The first information on the level structure of the N=21 nuclei, 35Si and 33Mg, has been obtained by the beta decay study of 35Al and 33Na, produced by fragmentation of an UC target with 1.4 GeV protons at CERN/ISOLDE. The experimental technique involved β–γ, β–γ–γ, and β–n–γ coincidences, neutron spectra being obtained by time of flight measurements. Gamma detection was made either using large Ge counters or small BaF2 scintillators (for lifetime measurements). In the case of the 35Al decay, (T1/2=41.6(2.2) ms), a simple structure has been found for the level scheme of 35Si (Z=14, N=21) which has been interpreted with the level sequence : 7/2−, 3/2− and 3/2+ corresponding respectively to the ground state and the states at 910 and 974 keV. The life-time of the 974 keV [T1/2=5.9(6) ns] is found consistent with the proposed level scheme and multipolarities.

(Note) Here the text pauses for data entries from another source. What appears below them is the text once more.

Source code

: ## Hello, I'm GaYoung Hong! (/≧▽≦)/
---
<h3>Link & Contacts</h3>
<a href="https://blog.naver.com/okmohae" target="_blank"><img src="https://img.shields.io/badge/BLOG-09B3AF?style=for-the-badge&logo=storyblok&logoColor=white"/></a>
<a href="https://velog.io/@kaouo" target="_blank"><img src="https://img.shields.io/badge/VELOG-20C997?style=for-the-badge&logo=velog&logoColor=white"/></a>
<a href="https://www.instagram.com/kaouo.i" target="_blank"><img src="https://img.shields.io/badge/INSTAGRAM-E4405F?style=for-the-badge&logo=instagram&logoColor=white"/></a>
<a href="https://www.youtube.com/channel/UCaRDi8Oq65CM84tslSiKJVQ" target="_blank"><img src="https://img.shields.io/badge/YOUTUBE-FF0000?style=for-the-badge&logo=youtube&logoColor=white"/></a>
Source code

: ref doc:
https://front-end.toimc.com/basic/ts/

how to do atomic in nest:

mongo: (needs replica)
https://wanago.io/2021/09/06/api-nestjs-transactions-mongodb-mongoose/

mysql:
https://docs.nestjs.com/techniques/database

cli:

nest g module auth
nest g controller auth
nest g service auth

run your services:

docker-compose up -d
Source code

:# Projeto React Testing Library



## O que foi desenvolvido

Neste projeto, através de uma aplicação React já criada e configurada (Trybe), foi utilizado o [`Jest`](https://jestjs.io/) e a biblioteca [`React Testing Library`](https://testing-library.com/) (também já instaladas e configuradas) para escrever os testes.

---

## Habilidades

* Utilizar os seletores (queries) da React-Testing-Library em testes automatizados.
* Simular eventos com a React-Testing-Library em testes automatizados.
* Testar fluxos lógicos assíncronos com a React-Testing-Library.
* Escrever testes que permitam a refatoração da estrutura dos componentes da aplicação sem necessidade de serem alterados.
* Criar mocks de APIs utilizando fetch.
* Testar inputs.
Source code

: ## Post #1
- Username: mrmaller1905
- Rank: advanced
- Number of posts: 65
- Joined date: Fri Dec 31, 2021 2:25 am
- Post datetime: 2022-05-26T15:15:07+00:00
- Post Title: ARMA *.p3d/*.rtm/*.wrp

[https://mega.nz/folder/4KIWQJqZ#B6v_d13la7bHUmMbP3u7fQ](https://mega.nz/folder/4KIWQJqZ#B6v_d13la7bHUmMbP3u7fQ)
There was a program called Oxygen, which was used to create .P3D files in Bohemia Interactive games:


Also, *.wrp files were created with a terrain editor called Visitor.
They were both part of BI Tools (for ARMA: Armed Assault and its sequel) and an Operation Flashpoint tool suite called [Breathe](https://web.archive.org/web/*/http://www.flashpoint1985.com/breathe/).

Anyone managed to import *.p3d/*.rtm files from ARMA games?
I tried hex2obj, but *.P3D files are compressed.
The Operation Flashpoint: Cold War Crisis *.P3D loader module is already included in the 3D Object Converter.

The investigation of the N=21, very neutron rich isotones, has been carried on with the study of 33Mg resulting from the 33Na decay, (T1/2=8.0(6) ms). In this case also, a level scheme could be obtained for the first time, with 5 bound states in 32Mg and 31Mg levels, populated in the 1n and 2n channels. These results are compared with sd–fp shell model calculations which give a fair account of the Gamow–Teller distribution and a reasonable explanation of the lowest levels with predominant contribution of 1p–1h and 2p–2h excitations.